Так как это произошло по пути на бульвар, расположенный над морем, то всех нас, участвовавших во встрече, охватывало пустое, чистое, голубое пространство. Сперва шли по направлению к морю только мы двое – я и Катаев; поскольку мы куда-то направлялись, то не очень уж смотрели на пространство вокруг… И вдруг подошел третий. Тут и обнаружилось, сколько вокруг нас троих голубизны и пустоты.
– Познакомься, Юра, – сказал Катаев и затем добавил, характеризуя меня тому, с кем знакомил: – Это тот поэт, о котором я вам говорил.
Имени того, кому он представил, он назвать не осмелился; я и так должен был постигнуть, кто это.
Тот протянул мне руку. Я подумал, что это старик, злой старик; рука, подумал я, жесткая, злая.

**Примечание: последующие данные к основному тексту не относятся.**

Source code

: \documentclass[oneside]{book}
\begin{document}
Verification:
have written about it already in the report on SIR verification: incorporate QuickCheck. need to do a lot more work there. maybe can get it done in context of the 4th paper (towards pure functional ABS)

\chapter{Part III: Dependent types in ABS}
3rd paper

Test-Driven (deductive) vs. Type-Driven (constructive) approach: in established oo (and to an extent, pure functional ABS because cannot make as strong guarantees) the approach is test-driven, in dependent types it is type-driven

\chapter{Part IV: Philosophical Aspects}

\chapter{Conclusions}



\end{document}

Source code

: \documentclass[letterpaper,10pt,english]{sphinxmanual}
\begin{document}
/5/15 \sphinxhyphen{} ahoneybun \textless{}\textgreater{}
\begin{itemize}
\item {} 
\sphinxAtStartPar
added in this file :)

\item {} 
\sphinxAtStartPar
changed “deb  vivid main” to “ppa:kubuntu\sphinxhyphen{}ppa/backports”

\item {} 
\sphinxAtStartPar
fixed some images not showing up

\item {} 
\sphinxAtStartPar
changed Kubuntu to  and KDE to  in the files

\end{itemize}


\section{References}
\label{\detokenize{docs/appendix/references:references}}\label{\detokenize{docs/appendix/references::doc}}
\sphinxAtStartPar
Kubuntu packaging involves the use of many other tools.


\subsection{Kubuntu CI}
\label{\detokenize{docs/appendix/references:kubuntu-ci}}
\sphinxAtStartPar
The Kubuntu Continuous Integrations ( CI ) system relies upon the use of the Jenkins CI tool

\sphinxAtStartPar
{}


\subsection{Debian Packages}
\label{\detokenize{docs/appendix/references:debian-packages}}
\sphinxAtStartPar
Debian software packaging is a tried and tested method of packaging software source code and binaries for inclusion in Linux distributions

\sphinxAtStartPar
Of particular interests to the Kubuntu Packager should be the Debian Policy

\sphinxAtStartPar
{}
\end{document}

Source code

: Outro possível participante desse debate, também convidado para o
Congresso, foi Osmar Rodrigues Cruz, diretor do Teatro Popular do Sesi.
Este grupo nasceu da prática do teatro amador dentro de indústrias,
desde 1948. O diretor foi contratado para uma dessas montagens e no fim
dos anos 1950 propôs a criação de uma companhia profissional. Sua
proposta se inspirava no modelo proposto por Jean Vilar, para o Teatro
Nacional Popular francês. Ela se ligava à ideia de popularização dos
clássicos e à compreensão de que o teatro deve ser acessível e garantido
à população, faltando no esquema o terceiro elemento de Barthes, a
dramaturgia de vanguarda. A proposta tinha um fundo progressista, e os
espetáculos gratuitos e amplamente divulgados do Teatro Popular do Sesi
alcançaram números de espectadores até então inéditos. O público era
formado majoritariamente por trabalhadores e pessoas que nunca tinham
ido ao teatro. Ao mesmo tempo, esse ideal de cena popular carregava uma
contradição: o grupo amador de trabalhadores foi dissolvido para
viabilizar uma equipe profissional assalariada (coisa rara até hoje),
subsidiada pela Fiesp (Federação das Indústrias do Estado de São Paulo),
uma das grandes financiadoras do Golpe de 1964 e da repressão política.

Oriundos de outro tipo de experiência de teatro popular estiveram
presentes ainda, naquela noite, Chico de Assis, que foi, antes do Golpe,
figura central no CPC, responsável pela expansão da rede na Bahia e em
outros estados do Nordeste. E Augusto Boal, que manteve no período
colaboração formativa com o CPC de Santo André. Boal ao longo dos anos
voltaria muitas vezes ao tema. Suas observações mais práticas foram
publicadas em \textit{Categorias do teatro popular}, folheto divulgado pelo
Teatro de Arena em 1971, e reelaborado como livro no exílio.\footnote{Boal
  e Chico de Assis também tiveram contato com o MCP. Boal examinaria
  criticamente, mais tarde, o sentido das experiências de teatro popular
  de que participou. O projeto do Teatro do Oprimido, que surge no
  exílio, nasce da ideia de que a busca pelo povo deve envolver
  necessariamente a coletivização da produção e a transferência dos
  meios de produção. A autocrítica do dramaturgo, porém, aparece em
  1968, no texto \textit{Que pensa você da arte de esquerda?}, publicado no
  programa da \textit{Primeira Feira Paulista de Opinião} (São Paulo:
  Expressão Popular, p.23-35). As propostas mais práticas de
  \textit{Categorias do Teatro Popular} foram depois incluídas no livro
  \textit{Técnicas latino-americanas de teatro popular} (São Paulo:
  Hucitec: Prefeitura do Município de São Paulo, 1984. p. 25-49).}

На нем была шапочка, каких я никогда не видел, – из серого коленкора. Да, он был также и с тростью! Он стоял спиной к морю, к свету и был поэтому хоть и среди голубизны, но силуэтом; и поскольку – силуэт, то бородка, видимая мне в профиль, была такая же, как и ручка трости: твердая, загнутая, злая.
Этот старик еще прожил много лет – целую жизнь! Написал много прекрасных страниц, получил из рук шведского короля награду за то, что писал. И недавно этот старик умер – Иван Бунин.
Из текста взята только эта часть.